**Work request:** From the records below, transcribe exactly the lines that begin at the line with "# High throughput" and end at the line with "1. Can be used", both included.

-*-

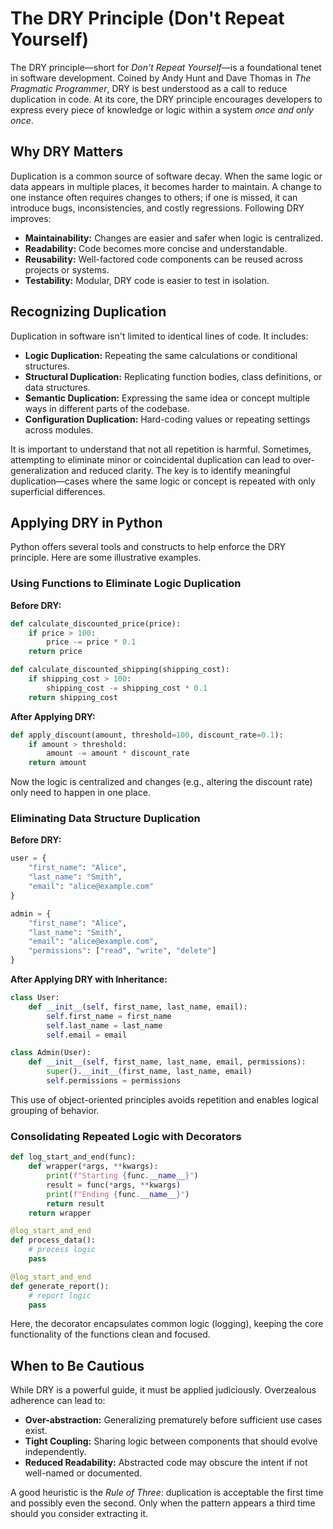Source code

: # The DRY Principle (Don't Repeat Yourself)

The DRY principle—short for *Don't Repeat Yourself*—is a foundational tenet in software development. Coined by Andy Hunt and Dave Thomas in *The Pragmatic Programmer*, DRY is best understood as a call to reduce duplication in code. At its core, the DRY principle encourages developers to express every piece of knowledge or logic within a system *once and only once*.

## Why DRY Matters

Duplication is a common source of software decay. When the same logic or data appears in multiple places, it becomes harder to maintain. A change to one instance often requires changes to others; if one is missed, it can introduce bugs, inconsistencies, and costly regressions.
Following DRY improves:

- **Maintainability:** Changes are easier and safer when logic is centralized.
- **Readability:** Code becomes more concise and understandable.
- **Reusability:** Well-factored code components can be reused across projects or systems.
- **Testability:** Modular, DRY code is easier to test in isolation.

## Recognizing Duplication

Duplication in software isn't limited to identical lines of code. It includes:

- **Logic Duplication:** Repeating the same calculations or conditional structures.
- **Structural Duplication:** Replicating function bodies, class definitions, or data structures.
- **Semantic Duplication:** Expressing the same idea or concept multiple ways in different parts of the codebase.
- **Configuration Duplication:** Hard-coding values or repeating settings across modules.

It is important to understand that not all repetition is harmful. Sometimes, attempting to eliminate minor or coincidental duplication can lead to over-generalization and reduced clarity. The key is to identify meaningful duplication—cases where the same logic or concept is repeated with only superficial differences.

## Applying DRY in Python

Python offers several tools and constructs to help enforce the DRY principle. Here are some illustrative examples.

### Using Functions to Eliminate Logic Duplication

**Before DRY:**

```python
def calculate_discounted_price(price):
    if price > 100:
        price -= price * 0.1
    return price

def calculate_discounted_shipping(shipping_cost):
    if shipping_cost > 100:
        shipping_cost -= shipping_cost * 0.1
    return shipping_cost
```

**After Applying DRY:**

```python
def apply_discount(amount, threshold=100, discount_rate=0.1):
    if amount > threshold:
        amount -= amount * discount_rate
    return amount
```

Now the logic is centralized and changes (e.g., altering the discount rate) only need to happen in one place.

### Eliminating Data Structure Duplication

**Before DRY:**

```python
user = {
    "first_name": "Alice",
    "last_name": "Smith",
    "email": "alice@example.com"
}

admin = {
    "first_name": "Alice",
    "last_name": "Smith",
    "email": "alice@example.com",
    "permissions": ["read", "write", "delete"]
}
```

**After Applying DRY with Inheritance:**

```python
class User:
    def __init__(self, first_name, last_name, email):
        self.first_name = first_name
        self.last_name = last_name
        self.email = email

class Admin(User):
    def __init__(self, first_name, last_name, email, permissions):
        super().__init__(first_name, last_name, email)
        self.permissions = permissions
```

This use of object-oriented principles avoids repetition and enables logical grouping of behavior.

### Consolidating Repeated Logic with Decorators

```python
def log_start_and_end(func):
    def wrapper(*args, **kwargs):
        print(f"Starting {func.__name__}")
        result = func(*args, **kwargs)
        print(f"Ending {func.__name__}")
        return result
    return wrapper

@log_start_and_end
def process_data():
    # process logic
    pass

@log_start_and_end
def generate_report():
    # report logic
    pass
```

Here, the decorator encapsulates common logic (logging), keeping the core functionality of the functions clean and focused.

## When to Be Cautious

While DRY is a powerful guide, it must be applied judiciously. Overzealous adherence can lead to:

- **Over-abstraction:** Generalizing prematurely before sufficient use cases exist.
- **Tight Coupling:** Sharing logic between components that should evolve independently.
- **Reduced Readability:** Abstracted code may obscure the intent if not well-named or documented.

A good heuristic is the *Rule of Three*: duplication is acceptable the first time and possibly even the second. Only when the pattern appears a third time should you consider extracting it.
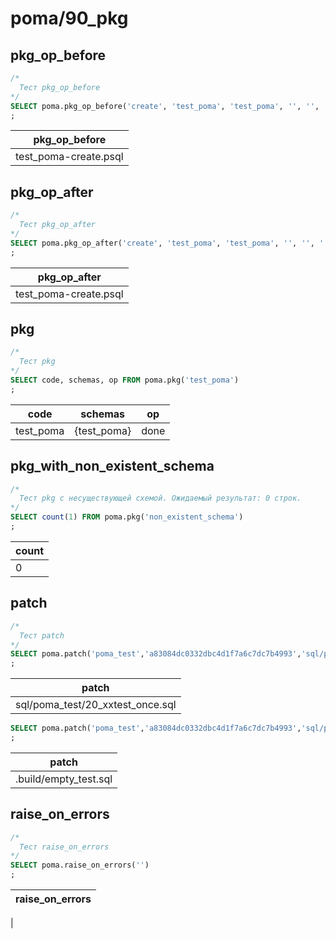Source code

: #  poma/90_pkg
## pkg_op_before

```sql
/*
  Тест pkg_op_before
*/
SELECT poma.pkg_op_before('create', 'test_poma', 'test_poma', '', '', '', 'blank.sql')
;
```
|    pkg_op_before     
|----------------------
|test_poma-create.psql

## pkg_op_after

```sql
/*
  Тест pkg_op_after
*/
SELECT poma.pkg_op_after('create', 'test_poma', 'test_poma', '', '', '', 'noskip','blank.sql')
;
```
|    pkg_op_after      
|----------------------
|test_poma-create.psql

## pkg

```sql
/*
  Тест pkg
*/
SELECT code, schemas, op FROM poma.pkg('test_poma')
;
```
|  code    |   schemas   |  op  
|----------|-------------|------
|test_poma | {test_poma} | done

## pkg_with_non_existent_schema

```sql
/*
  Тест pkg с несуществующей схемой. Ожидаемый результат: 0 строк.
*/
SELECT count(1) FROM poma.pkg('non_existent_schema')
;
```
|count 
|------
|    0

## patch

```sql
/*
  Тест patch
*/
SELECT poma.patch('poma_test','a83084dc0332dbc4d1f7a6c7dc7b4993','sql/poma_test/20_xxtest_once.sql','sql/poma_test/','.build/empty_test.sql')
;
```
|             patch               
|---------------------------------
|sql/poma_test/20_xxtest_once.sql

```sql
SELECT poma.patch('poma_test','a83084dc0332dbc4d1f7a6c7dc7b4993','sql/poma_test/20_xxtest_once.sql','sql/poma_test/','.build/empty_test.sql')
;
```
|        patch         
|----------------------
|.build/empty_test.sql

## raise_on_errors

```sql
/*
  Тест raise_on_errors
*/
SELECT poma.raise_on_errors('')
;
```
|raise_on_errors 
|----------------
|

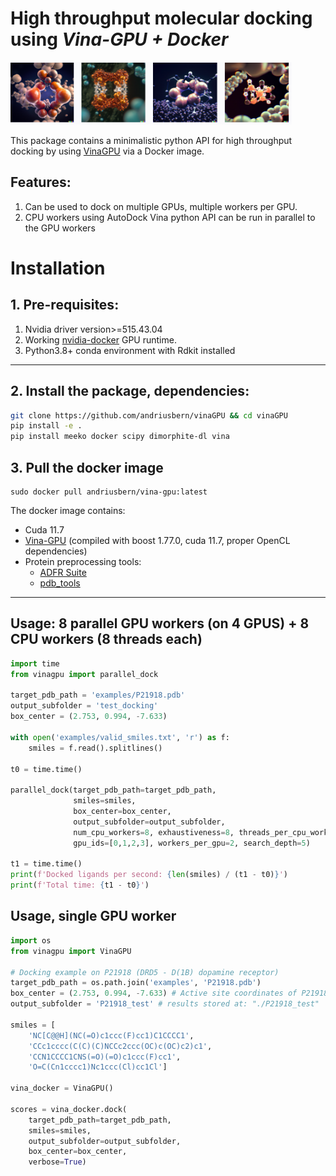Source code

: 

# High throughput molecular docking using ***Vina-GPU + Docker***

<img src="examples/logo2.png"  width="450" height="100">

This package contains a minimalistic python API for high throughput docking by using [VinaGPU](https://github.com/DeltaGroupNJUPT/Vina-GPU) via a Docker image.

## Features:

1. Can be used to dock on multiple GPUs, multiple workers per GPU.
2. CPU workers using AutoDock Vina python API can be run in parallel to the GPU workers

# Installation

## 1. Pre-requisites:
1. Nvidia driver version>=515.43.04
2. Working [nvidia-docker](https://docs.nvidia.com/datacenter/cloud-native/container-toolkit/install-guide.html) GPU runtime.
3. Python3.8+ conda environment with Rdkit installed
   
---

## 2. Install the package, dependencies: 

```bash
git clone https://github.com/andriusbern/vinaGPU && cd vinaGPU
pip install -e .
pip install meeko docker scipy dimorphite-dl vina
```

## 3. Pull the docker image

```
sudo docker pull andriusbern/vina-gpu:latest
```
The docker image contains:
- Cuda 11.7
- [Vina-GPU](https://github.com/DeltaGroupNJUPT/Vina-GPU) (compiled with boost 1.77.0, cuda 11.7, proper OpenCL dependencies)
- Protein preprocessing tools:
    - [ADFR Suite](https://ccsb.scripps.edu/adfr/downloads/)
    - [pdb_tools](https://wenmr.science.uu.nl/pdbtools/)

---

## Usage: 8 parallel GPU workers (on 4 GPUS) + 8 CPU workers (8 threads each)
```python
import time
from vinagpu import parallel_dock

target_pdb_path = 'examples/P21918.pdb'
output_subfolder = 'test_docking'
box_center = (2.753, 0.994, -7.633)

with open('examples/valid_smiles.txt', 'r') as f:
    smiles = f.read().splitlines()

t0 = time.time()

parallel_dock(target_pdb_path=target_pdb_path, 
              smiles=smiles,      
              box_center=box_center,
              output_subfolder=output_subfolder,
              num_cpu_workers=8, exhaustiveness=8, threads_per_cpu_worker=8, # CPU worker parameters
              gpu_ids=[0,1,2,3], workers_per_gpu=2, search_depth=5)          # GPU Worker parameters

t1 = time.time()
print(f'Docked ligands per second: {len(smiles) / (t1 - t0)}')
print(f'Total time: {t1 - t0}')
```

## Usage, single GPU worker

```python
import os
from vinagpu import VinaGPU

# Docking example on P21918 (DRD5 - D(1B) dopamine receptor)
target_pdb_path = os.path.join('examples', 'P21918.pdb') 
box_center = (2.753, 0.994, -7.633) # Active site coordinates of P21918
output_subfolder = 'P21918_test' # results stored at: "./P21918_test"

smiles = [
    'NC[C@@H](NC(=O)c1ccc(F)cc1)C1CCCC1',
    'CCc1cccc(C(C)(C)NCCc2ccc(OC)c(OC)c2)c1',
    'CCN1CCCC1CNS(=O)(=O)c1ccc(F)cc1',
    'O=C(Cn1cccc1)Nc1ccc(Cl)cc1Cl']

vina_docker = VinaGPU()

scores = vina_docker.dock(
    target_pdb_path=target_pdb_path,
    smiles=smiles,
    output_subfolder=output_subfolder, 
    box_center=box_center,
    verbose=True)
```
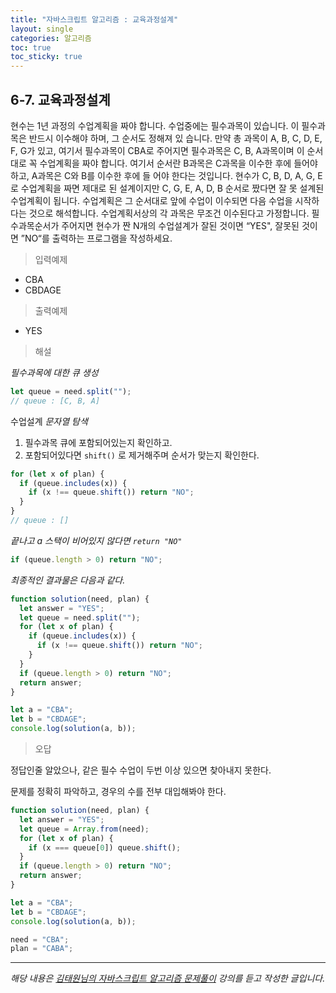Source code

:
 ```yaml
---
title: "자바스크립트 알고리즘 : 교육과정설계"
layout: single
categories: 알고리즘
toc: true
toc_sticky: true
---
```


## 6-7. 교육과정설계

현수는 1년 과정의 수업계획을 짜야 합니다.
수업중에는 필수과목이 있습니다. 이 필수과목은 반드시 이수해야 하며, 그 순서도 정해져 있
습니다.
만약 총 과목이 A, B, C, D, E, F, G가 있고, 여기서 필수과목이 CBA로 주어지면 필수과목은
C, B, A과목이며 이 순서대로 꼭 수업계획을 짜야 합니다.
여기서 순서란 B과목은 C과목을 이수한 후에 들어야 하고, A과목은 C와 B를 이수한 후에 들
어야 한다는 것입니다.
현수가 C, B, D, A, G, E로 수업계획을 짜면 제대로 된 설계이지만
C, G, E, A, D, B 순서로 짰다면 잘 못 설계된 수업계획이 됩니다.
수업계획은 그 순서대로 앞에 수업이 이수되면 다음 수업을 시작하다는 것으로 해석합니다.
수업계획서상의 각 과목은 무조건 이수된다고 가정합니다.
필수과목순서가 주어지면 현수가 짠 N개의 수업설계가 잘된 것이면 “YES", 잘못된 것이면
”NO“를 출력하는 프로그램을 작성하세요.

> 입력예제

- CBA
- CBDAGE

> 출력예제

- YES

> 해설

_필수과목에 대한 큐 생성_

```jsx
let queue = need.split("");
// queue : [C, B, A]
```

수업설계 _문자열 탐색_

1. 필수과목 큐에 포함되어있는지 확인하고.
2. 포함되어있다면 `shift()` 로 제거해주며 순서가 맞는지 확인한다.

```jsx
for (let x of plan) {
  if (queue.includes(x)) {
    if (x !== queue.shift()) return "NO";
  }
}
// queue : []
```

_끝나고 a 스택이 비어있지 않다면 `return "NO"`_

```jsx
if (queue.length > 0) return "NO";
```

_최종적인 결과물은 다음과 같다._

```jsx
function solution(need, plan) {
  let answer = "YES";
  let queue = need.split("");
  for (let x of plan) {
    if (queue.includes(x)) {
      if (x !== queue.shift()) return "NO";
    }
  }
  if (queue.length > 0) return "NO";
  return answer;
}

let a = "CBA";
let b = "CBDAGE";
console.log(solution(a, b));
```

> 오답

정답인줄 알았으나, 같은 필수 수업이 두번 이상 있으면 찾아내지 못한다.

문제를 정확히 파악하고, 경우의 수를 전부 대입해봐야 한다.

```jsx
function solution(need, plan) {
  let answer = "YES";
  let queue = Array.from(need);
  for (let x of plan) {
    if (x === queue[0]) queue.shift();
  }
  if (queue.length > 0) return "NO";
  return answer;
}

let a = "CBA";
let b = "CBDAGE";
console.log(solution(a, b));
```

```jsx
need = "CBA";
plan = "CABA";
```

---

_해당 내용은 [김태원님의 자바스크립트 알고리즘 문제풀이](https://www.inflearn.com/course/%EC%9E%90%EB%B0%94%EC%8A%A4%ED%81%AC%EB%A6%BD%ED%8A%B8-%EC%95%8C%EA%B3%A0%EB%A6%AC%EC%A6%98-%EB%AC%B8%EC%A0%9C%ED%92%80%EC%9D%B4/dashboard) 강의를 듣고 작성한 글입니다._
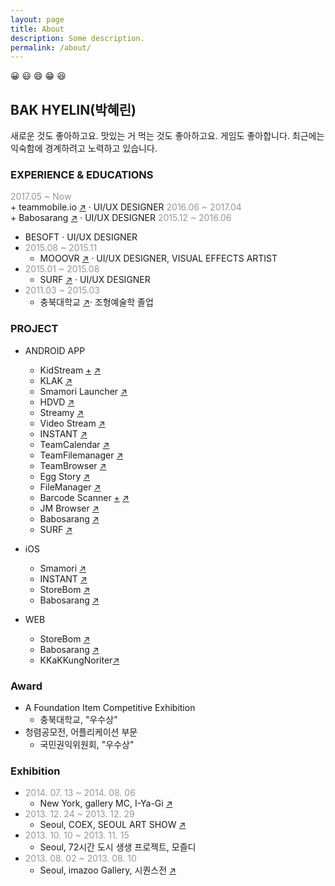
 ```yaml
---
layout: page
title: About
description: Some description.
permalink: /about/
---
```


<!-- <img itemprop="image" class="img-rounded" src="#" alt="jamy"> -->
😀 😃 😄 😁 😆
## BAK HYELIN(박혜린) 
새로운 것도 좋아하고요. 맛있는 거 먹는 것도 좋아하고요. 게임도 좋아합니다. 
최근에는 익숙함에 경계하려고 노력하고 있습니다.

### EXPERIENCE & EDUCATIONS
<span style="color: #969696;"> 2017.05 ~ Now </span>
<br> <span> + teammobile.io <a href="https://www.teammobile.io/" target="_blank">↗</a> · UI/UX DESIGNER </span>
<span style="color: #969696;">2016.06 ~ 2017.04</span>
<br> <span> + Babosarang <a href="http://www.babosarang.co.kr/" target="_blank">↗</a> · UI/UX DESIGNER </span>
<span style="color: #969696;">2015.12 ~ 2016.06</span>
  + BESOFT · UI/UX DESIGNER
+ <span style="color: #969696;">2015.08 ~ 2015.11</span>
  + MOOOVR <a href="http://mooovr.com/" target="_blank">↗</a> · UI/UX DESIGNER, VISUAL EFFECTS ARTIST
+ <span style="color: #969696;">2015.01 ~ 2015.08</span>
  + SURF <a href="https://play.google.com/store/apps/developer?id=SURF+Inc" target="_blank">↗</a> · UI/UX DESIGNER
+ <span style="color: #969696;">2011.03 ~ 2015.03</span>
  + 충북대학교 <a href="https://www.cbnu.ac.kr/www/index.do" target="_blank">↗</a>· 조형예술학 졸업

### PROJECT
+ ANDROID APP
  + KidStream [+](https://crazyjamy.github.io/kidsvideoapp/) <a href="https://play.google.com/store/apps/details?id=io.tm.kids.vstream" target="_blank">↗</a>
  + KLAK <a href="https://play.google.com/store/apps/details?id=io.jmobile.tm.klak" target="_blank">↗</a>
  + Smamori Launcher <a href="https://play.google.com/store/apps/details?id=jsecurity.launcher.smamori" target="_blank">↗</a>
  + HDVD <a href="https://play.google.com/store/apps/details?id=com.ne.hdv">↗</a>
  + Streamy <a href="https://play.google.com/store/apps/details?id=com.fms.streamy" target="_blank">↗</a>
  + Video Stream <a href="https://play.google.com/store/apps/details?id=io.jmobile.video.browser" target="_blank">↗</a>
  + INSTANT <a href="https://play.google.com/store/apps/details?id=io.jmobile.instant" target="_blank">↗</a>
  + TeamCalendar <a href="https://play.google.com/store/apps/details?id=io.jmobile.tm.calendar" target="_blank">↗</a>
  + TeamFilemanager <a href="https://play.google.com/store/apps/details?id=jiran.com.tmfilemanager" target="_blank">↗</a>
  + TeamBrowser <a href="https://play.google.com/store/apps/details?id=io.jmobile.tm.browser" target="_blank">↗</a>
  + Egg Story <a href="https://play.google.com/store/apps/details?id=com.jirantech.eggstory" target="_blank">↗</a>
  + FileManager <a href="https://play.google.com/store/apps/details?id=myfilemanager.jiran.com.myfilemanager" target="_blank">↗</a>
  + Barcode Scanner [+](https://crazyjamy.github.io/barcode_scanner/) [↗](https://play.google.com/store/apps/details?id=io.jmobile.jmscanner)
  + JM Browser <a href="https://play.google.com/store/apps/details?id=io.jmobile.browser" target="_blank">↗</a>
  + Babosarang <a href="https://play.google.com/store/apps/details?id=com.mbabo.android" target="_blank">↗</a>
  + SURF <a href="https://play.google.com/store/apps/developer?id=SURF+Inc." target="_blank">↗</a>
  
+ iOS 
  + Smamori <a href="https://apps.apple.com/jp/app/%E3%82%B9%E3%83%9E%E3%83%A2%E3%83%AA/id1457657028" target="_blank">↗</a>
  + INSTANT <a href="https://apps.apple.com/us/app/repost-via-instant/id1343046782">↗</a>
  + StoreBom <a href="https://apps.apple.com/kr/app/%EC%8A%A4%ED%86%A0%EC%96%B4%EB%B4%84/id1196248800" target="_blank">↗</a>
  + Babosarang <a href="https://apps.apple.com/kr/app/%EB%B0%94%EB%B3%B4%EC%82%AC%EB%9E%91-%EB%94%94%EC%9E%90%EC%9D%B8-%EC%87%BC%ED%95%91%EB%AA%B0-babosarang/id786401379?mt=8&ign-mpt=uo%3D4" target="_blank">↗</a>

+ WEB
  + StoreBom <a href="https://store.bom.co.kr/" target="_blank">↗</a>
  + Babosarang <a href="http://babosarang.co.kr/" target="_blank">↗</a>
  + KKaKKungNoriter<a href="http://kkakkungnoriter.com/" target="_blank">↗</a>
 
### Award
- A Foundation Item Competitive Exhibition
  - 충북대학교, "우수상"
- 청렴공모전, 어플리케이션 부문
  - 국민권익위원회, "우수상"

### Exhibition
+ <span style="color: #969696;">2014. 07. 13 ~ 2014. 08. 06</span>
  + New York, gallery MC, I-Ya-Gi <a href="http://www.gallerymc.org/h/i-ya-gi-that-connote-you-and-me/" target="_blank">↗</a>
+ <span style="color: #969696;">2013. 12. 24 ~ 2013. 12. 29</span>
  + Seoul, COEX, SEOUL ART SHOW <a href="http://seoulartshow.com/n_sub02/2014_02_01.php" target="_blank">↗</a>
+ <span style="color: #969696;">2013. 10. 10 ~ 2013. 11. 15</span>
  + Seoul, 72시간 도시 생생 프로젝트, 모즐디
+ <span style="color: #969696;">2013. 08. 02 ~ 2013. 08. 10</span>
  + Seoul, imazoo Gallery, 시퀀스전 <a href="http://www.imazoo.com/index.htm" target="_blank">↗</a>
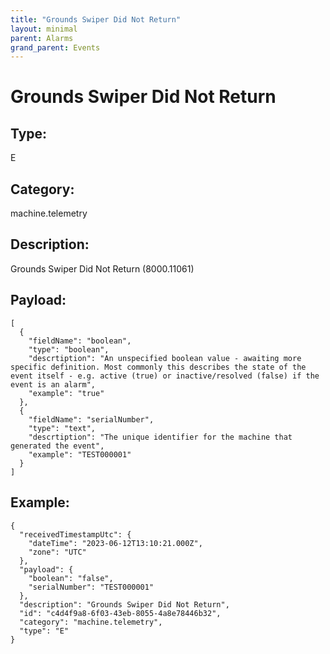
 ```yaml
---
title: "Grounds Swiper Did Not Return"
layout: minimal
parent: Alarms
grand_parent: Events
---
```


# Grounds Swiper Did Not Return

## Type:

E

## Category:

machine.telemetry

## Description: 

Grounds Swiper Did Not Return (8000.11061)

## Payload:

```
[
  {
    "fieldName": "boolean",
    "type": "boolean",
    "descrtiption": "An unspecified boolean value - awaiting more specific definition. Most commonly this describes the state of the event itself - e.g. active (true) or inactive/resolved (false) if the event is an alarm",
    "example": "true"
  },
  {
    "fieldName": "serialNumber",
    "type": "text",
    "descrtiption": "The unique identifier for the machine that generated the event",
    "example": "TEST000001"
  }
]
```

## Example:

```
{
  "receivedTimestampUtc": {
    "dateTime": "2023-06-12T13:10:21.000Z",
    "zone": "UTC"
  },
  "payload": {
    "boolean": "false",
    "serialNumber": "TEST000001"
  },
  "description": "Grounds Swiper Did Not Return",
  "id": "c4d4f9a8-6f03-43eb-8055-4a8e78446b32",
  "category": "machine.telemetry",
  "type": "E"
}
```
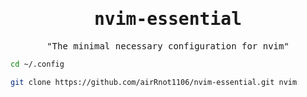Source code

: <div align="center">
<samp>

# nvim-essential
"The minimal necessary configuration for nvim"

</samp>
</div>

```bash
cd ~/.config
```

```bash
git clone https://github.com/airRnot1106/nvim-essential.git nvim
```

-*-

**Task response:**
# High throughput molecular docking using ***Vina-GPU + Docker***

<img src="examples/logo2.png"  width="450" height="100">

This package contains a minimalistic python API for high throughput docking by using [VinaGPU](https://github.com/DeltaGroupNJUPT/Vina-GPU) via a Docker image.

## Features:

1. Can be used to dock on multiple GPUs, multiple workers per GPU.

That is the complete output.